> _Source data_:
+---+
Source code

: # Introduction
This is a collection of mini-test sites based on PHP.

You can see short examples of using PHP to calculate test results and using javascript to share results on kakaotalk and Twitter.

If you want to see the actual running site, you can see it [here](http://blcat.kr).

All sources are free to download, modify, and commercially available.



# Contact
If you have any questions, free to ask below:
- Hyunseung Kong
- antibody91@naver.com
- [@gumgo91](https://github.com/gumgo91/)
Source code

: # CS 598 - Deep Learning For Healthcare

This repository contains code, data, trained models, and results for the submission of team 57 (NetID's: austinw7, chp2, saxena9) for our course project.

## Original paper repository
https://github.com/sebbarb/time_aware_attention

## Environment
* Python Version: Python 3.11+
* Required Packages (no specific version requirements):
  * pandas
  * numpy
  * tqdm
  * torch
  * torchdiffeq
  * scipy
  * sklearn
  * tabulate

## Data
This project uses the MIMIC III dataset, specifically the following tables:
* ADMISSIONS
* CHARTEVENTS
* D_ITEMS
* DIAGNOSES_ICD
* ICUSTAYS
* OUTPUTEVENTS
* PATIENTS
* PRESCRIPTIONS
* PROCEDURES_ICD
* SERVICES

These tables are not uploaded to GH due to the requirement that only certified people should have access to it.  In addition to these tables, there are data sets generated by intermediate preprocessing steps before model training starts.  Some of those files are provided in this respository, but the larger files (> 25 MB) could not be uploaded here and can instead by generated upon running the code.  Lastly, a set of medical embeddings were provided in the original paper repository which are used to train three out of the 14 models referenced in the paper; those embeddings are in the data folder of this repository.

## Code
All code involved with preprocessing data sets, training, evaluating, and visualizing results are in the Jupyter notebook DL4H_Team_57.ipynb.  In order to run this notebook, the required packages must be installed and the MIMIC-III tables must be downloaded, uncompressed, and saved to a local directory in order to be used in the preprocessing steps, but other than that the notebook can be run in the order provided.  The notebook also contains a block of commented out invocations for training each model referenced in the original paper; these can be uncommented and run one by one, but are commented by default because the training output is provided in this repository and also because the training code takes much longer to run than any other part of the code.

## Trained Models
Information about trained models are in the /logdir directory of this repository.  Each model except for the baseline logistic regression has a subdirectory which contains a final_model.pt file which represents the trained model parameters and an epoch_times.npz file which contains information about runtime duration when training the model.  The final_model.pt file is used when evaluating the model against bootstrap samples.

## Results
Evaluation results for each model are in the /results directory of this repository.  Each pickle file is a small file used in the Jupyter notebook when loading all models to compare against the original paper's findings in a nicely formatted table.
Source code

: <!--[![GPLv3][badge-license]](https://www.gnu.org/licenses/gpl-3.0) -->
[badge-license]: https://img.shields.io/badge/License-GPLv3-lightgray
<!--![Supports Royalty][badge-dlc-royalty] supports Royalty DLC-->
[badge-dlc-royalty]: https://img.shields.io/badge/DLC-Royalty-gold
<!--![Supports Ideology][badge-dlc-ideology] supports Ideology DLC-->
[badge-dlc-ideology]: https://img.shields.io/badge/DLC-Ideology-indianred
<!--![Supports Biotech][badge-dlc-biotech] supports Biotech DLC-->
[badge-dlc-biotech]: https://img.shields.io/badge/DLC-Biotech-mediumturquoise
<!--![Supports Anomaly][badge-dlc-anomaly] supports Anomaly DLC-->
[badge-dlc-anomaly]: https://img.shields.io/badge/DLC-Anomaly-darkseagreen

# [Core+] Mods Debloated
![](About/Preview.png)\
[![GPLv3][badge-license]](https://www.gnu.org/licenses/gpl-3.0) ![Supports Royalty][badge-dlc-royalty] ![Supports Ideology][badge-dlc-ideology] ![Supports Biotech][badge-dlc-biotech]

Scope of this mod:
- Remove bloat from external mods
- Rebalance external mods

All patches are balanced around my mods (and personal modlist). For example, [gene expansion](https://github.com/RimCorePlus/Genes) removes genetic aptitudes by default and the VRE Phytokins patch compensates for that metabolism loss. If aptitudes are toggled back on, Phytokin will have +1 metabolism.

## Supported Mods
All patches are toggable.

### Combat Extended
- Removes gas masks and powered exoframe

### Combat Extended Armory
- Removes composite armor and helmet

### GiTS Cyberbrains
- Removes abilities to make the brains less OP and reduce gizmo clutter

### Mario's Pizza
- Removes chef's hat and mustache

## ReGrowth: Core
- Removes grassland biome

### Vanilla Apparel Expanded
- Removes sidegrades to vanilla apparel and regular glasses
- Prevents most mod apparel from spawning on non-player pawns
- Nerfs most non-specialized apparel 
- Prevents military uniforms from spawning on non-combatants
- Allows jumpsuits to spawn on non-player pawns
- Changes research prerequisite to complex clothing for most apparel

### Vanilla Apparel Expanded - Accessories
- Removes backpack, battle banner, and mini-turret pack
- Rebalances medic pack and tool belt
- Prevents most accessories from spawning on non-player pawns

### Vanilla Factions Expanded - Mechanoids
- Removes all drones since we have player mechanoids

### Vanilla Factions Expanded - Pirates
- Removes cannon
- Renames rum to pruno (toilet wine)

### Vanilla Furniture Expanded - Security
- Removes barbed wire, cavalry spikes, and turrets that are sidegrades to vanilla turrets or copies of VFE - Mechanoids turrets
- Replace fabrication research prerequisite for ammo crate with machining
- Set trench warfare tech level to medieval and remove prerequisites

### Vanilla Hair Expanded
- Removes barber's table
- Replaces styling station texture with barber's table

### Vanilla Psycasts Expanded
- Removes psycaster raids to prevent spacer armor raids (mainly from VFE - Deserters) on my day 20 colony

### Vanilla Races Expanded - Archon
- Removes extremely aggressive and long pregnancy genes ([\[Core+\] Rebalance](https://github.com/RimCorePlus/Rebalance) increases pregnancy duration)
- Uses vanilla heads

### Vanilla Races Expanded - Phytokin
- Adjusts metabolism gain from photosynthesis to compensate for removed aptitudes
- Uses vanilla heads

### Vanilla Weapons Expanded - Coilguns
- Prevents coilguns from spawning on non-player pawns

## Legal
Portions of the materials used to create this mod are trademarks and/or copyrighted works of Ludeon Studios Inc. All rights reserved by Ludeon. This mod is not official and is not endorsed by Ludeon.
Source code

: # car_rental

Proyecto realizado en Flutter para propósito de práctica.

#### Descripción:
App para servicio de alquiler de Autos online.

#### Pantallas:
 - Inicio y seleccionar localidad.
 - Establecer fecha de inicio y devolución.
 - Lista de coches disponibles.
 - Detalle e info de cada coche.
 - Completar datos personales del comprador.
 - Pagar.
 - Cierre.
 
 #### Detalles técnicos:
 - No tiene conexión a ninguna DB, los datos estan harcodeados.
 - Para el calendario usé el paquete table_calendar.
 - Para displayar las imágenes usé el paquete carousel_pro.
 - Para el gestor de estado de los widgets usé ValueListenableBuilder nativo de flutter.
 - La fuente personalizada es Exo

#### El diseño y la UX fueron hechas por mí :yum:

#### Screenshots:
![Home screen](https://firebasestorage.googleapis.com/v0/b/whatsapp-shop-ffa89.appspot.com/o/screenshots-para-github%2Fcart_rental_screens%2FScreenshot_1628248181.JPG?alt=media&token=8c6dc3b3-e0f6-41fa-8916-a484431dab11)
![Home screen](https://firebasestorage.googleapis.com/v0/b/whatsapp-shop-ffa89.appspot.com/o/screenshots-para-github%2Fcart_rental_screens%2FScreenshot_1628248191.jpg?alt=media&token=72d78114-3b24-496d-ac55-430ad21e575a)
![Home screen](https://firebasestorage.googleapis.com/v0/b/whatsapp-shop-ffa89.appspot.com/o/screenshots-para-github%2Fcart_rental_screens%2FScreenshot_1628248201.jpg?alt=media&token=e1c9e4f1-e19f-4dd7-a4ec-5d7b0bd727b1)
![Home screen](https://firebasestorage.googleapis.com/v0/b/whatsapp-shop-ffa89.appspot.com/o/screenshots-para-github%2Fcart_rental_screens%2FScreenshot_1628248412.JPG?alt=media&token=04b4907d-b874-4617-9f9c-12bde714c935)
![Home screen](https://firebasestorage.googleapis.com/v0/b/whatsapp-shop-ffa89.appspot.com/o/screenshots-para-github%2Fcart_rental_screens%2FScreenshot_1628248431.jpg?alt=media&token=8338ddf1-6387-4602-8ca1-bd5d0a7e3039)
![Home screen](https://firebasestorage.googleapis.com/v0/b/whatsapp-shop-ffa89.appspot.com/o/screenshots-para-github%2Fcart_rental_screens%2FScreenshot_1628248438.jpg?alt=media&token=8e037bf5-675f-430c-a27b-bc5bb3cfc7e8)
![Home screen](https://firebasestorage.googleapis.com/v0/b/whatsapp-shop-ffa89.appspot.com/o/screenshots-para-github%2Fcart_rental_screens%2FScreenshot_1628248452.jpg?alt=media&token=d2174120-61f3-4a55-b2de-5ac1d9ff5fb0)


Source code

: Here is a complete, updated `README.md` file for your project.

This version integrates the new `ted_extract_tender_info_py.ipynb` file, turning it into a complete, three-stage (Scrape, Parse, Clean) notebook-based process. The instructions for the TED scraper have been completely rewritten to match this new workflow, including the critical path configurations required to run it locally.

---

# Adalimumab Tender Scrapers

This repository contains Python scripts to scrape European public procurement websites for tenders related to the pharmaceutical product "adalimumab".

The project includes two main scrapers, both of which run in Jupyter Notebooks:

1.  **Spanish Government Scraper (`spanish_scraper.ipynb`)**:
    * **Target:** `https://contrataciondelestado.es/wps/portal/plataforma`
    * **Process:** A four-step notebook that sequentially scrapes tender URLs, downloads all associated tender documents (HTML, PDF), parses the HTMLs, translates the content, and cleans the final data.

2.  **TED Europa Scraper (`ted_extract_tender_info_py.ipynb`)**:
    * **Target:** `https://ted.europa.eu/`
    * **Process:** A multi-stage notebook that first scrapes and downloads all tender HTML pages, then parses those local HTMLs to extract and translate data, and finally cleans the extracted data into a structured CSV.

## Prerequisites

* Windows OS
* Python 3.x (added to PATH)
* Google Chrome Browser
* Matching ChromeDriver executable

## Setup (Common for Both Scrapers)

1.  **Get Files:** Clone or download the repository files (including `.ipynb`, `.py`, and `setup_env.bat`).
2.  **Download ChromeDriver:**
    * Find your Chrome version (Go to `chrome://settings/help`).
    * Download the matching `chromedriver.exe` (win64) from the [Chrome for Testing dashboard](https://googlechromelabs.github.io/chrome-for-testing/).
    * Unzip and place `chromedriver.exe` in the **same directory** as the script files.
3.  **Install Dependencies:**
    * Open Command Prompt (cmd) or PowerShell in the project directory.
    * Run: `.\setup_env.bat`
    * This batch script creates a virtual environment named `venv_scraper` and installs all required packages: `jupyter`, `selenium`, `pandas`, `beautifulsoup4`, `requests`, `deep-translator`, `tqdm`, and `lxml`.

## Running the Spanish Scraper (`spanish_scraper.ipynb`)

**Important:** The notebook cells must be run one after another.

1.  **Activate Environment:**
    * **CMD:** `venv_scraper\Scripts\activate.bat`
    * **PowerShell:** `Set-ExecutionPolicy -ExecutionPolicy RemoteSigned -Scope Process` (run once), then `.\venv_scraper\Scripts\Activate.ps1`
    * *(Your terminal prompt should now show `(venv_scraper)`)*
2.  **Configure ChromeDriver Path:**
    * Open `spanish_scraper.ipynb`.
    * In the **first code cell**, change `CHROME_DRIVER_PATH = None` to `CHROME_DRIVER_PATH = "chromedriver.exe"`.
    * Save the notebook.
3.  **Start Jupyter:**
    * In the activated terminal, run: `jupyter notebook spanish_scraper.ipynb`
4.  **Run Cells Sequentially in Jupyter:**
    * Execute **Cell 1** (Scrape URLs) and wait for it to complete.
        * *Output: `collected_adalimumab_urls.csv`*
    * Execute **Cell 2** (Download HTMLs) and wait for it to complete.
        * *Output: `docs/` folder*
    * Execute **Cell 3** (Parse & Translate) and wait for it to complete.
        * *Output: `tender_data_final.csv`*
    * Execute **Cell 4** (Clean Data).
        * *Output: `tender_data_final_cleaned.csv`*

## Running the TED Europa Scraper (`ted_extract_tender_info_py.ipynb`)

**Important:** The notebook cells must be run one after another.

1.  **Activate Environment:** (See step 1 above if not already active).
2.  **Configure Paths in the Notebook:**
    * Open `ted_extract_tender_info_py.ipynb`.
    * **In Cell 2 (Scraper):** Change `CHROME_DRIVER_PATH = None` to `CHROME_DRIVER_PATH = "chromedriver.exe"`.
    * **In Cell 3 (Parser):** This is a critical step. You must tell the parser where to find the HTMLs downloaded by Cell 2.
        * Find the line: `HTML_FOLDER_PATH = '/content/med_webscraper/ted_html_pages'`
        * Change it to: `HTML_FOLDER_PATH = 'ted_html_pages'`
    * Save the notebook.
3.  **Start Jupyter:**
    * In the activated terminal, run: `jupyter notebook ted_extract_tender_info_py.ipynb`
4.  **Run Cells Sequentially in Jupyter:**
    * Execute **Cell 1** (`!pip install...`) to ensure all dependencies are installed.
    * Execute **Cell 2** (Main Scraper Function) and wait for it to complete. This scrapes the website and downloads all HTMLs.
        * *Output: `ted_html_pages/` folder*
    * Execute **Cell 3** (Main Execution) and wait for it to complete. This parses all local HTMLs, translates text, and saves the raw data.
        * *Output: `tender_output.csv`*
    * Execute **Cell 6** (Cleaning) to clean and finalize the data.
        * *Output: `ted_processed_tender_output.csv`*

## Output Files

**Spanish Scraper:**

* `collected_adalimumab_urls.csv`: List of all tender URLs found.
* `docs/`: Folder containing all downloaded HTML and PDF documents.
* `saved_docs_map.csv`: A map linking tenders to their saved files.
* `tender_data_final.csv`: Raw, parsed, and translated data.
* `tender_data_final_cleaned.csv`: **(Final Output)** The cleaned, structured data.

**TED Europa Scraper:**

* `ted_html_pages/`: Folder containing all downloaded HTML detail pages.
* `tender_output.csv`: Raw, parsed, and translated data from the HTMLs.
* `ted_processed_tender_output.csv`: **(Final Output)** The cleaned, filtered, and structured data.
+---+
> _Directions for this task_:
Go line by line through the data above and report each one that holds the string "pandas".

> _Answer below_:
  * pandas
    * This batch script creates a virtual environment named `venv_scraper` and installs all required packages: `jupyter`, `selenium`, `pandas`, `beautifulsoup4`, `requests`, `deep-translator`, `tqdm`, and `lxml`.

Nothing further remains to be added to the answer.